Handling Infinite Scroll
Modern websites often have content that's dynamically loaded as you scroll down the page.
Overview
This guide shows you how to handle loading this type of content for most pages, as well as some challenges of loading this type of content.
Get infinite scroll page in ready state
First, start with a script that loads the page and wait for it to be in a ready state.
with sync_playwright() as playwright, playwright.chromium.launch(headless=False) as browser:
page = agentql.wrap(browser.new_page())
page.goto("https://infinite-scroll.com/demo/full-page/")
page.wait_for_page_ready_state()
If you run a data query against this page directly:
QUERY = """
{
page_title
post_headers[]
}
"""
response = page.query_data(QUERY)
The query then returns the following:
{
"page_title": "Full page demo",
"post_headers": ["1a - Infinite Scroll full page demo", "1b - RGB Schemes logo in Computer Arts"]
}
This indicates your browser has only loaded the first page of this site.

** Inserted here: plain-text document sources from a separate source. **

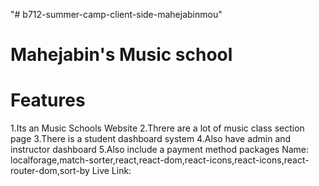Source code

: "# b712-summer-camp-client-side-mahejabinmou" 
# Mahejabin's Music school
# Features
 1.Its an Music Schools Website
2.Threre are a lot of music class section page
 3.There is a student dashboard system
 4.Also have admin and instructor dashboard
 5.Also include a payment method
 packages Name: localforage,match-sorter,react,react-dom,react-icons,react-icons,react-router-dom,sort-by
Live Link: 
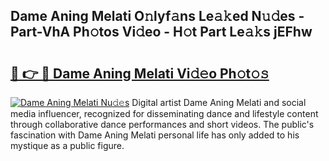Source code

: ## Dame Aning Melati O𝚗lyf𝚊ns Le𝚊𝚔ed N𝚞𝚍es - Part-VhA Ph𝚘tos Vi𝚍eo - H𝚘t Part Le𝚊𝚔s jEFhw

# <h2><a href="http://hf46cxk.feru.top/?c=Dame+Aning+Melati">🔗 👉 🔴 Dame Aning Melati Vi𝚍𝚎o Ph𝚘t𝚘𝚜</a></h2>

[![Dame Aning Melati Nu𝚍𝚎s](https://i.imgur.com/0TWrTi3.gif)](http://hf46cxk.feru.top/?c=Dame+Aning+Melati)
Digital artist Dame Aning Melati and social media influencer, recognized for disseminating dance and lifestyle content through collaborative dance performances and short videos. The public's fascination with Dame Aning Melati personal life has only added to his mystique as a public figure.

You'll need to leverage the Playwright SDK's ability to send input events to the browser page to load more content on this page.

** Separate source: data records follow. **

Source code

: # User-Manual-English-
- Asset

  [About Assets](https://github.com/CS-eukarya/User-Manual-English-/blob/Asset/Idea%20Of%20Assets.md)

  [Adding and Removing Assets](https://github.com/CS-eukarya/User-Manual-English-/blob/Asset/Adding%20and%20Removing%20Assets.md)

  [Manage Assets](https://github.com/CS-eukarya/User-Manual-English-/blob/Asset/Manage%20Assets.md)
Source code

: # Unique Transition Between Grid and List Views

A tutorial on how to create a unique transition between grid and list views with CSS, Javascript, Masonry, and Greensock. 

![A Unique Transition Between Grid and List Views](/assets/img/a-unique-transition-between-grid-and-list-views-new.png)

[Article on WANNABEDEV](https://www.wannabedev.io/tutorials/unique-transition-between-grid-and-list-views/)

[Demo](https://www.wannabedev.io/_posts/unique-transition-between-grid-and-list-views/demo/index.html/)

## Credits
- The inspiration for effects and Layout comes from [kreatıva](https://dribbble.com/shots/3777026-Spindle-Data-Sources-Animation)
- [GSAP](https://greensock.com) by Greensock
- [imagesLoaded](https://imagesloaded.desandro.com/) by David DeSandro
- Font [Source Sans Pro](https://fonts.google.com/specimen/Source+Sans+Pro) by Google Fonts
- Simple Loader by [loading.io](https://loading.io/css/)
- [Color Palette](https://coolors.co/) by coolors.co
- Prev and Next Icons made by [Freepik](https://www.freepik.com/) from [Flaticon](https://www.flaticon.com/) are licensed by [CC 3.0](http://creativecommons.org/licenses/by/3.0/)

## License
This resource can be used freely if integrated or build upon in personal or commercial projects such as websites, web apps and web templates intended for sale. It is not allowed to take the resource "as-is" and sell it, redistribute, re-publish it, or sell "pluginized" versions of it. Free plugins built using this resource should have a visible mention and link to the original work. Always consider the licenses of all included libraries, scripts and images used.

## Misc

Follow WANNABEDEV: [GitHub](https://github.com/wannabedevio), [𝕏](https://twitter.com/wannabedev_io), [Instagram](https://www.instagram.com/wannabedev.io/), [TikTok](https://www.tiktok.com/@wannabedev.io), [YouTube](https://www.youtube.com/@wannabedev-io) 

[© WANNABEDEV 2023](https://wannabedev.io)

Trigger content load on the page
There are a few options for scrolling down the page, but the simplest one is to:
- Use a key press input for
End
, which takes you to the bottom of the page that's currently loaded. - Give the content time to load by leveraging
wait_for_page_ready_state()
.
page.keyboard.press("End")
page.wait_for_page_ready_state()
If you run the same query, you'll receive a different response.
{
"page_title": "Full page demo",
"post_headers": [
"1a - Infinite Scroll full page demo",
"1b - RGB Schemes logo in Computer Arts",
"2a - RGB Schemes logo",
"2b - Masonry gets horizontalOrder",
"2c - Every vector 2016"
]
}
You've successfully loaded one additional "page" of content on this site, but what if you need to load additional "pages" of content?
Load multiple pages of content with looping
In order to load multiple pages of content, you can leverage the pagination logic inside of a loop.

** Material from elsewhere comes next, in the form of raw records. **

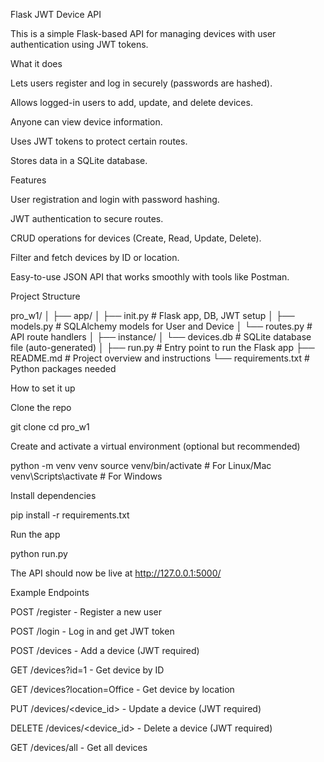 Flask JWT Device API

This is a simple Flask-based API for managing devices with user authentication using JWT tokens.

What it does

Lets users register and log in securely (passwords are hashed).

Allows logged-in users to add, update, and delete devices.

Anyone can view device information.

Uses JWT tokens to protect certain routes.

Stores data in a SQLite database.

Features

User registration and login with password hashing.

JWT authentication to secure routes.

CRUD operations for devices (Create, Read, Update, Delete).

Filter and fetch devices by ID or location.

Easy-to-use JSON API that works smoothly with tools like Postman.

Project Structure

pro_w1/ │ ├── app/ │ ├── init.py # Flask app, DB, JWT setup │ ├── models.py # SQLAlchemy models for User and Device │ └── routes.py # API route handlers │ ├── instance/ │ └── devices.db # SQLite database file (auto-generated) │ ├── run.py # Entry point to run the Flask app ├── README.md # Project overview and instructions └── requirements.txt # Python packages needed

How to set it up

Clone the repo

git clone cd pro_w1

Create and activate a virtual environment (optional but recommended)

python -m venv venv source venv/bin/activate # For Linux/Mac venv\Scripts\activate # For Windows

Install dependencies

pip install -r requirements.txt

Run the app

python run.py

The API should now be live at http://127.0.0.1:5000/

Example Endpoints

POST /register - Register a new user

POST /login - Log in and get JWT token

POST /devices - Add a device (JWT required)

GET /devices?id=1 - Get device by ID

GET /devices?location=Office - Get device by location

PUT /devices/<device_id> - Update a device (JWT required)

DELETE /devices/<device_id> - Delete a device (JWT required)

GET /devices/all - Get all devices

The following example shows how you can load the three additional pages of content:
num_extra_pages_to_load = 3
for _ in range(num_extra_pages_to_load):
page.keyboard.press("End")
page.wait_for_page_ready_state()
If you look at the response, you'll see it's much more comprehensive than before.
{
"page_title": "Infinite Scroll · Full page demo",
"post_headers": [
"1a - Infinite Scroll full page demo",
"1b - RGB Schemes logo in Computer Arts",
"2a - RGB Schemes logo",
"2b - Masonry gets horizontalOrder",
"2c - Every vector 2016",
"3a - Logo Pizza delivered",
"3b - Some CodePens",
"3c - 365daysofmusic.com",
"3d - Holograms",
"4a - Huebee: 1-click color picker",
"4b - Word is Flickity is good"
]
}
Putting it all together
If you want to take a look at the final version of this example, it's available in AgentQL's GitHub examples repo.
Conclusion
Pagination on web can be tricky since there are different ways that websites can choose to implement it. As a result, while the End
key press works on many sites, other sites may require using a combination of Playwright mouse move and mouse wheel to emulate hovering over different scrolling containers and scrolling.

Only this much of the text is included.